----- Given records

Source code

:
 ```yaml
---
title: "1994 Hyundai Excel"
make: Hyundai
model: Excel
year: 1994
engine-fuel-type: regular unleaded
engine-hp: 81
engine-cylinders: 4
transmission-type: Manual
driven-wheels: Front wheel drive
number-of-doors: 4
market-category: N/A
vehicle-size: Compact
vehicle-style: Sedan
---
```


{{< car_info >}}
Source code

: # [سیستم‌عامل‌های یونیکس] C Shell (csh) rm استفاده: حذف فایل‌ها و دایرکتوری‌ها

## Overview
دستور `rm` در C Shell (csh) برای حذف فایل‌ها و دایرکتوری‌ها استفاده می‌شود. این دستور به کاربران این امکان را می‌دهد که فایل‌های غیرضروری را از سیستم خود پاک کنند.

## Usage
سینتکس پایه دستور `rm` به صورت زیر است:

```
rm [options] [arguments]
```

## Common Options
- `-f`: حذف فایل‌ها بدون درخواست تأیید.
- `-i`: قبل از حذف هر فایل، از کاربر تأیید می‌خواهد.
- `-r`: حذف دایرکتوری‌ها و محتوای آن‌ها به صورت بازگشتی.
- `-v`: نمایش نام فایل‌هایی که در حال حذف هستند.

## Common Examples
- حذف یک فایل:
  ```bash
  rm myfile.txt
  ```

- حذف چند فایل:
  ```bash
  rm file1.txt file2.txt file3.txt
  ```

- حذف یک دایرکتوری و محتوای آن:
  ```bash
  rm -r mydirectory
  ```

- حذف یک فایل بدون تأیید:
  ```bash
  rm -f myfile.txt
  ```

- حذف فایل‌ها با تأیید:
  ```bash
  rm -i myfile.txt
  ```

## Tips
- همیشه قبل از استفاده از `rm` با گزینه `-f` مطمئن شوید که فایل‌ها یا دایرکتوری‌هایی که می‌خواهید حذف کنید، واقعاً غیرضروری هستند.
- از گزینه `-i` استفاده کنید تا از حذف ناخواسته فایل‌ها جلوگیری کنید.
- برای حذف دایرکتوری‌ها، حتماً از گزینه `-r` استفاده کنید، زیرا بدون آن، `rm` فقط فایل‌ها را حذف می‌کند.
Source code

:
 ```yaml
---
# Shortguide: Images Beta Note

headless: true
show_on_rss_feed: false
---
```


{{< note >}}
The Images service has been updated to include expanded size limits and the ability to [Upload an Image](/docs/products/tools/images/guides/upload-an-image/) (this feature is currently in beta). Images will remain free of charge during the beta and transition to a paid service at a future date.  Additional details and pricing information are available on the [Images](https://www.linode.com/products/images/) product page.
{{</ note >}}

----------

Assigned task: Return exactly the lines from the line holding "- حذف یک فایل بدون" to the last line of the data, with both of those lines included and nothing added.

Answer to this problem:
- حذف یک فایل بدون تأیید:
  ```bash
  rm -f myfile.txt
  ```

- حذف فایل‌ها با تأیید:
  ```bash
  rm -i myfile.txt
  ```

## Tips
- همیشه قبل از استفاده از `rm` با گزینه `-f` مطمئن شوید که فایل‌ها یا دایرکتوری‌هایی که می‌خواهید حذف کنید، واقعاً غیرضروری هستند.
- از گزینه `-i` استفاده کنید تا از حذف ناخواسته فایل‌ها جلوگیری کنید.
- برای حذف دایرکتوری‌ها، حتماً از گزینه `-r` استفاده کنید، زیرا بدون آن، `rm` فقط فایل‌ها را حذف می‌کند.
Source code

:
 ```yaml
---
# Shortguide: Images Beta Note

headless: true
show_on_rss_feed: false
---
```


{{< note >}}
The Images service has been updated to include expanded size limits and the ability to [Upload an Image](/docs/products/tools/images/guides/upload-an-image/) (this feature is currently in beta). Images will remain free of charge during the beta and transition to a paid service at a future date.  Additional details and pricing information are available on the [Images](https://www.linode.com/products/images/) product page.
{{</ note >}}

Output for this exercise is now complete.